Evaluating $\int_{0}^{\frac{\pi}{2}}\frac{\sqrt{\sin x}}{\sqrt{\sin x}+\sqrt{\cos x}}\, \mathrm{d}x$
Let $I$ denote the integral and consider the substitution $u= \frac{\pi }{2} - x.$ Then $I = \displaystyle\int_0^{\frac{\pi }{2}} \frac{\sqrt{\cos u}}{\sqrt{\cos u } + \sqrt{\sin u }} du$ and $2I = \displaystyle\int_0^{\frac{\pi }{2}} \frac{\sqrt{\cos u} + \sqrt{\sin u }}{\sqrt{\cos u } + \sqrt{\sin u }} du = \frac{\pi }{2}.$ Hence $I = \frac{\pi }{4}.$
In general, $ \displaystyle\int_0^a f(x) dx = \displaystyle\int_0^a f(a-x) $ $dx$ whenever $f$ is integrable, and $\displaystyle\int_0^{\frac{\pi }{2}} \frac{\cos^a x}{\cos^a x + \sin^a x } dx = \displaystyle\int_0^{\frac{\pi }{2}} \frac{\sin^a x}{\cos^a x + \sin^a x } dx = \frac{\pi }{4}$ for $a>0$ (same trick.)

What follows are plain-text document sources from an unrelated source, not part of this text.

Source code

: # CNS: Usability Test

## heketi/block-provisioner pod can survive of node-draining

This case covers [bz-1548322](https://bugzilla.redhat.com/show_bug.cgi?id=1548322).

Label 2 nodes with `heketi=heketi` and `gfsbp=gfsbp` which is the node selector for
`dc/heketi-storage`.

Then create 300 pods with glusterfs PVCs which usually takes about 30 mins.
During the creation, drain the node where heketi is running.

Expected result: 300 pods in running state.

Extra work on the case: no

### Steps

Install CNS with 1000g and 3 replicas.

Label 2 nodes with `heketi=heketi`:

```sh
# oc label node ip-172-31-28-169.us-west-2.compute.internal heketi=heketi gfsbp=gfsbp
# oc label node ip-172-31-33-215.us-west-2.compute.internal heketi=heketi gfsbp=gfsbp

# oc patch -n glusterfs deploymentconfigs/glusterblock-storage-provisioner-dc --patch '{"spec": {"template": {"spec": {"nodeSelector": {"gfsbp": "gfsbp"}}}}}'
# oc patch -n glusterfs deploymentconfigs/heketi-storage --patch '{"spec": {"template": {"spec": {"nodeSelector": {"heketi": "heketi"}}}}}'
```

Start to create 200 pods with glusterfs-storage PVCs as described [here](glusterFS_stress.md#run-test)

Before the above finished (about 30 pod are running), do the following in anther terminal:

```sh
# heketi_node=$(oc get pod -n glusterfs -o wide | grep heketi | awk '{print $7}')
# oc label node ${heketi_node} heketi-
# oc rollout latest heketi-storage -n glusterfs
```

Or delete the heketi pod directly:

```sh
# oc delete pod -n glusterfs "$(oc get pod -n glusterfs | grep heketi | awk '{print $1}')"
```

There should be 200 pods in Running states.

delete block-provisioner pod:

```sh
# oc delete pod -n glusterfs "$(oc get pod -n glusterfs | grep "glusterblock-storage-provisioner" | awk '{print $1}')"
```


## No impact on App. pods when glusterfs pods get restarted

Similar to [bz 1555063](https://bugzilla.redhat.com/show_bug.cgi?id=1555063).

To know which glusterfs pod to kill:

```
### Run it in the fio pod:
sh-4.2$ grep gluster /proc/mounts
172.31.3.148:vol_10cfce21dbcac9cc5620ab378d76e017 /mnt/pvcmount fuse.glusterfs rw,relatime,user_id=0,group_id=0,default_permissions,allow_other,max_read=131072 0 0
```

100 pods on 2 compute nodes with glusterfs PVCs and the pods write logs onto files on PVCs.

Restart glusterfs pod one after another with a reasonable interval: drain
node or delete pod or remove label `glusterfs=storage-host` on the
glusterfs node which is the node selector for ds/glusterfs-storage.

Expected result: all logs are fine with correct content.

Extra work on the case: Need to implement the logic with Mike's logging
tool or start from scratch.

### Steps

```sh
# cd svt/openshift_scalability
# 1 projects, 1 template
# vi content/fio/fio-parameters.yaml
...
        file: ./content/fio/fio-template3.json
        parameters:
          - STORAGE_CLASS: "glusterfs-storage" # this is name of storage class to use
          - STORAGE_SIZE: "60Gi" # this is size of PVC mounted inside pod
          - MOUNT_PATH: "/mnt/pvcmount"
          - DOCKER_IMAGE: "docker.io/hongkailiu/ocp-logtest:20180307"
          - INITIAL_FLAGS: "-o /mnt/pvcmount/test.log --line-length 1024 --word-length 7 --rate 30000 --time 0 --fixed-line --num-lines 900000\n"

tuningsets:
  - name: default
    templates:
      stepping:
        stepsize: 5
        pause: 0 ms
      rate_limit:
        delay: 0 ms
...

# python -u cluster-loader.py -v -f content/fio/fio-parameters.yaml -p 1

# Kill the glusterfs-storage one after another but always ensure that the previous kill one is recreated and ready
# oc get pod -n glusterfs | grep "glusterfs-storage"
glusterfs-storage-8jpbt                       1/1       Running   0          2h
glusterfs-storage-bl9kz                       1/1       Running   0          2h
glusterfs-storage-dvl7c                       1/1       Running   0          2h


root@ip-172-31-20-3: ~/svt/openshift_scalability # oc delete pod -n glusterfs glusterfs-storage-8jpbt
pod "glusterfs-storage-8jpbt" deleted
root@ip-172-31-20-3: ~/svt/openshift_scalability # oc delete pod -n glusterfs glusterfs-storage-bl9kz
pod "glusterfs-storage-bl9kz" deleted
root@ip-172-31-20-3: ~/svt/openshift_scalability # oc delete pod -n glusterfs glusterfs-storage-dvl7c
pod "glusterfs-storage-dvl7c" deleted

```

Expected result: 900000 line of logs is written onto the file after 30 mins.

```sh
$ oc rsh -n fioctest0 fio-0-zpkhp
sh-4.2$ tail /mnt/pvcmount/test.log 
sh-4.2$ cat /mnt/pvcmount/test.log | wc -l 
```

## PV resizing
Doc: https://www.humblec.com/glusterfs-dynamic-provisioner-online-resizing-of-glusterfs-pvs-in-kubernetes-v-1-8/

Note that $\sin(\pi/2-x)=\cos x$ and $\cos(\pi/2-x)=\sin x$. The answer will exploit the symmetry.
Break up the original integral into two parts, (i) from $0$ to $\pi/4$ and (ii) from $\pi/4$ to $\pi/2$. So our first integral is $$\int_{x=0}^{\pi/4} \frac{\sqrt{\sin x}}{\sqrt{\sin x}+\sqrt{\cos x}}\,dx.\tag{$1$} $$
For the second integral, make the change of variable $u=\pi/2-x$. Using the fact that $\sin x=\sin(\pi/2-u)=\cos u$ and $\cos x=\cos(\pi/2-u)=\sin u$, and the fact that $dx=-du$, we get after not much work $$\int_{u=\pi/4}^{0} -\frac{\sqrt{\cos u}}{\sqrt{\cos u}+\sqrt{\sin u}}\,du$$ Change the dummy variable of integration variable to the name $x$. Also, do the integration in the "right" order, $0$ to $\pi/4$. That changes the sign, so our second integral is equal to $$\int_{x=0}^{\pi/4} \frac{\sqrt{\cos x}}{\sqrt{\cos x}+\sqrt{\sin x}}\,dx.\tag{$2$}$$ Our original integral is the sum of the integrals $(1)$ and $(2)$. Add, and note the beautiful cancellation $\frac{\sqrt{\sin x}}{\sqrt{\sin x}+\sqrt{\cos x}}+ \frac{\sqrt{\cos x}}{\sqrt{\cos x}+\sqrt{\sin x}}=1$. Thus our original integral is equal to $$\int_0^{\pi/4}1\,dx.$$ This is trivial to compute: the answer is $\pi/4$.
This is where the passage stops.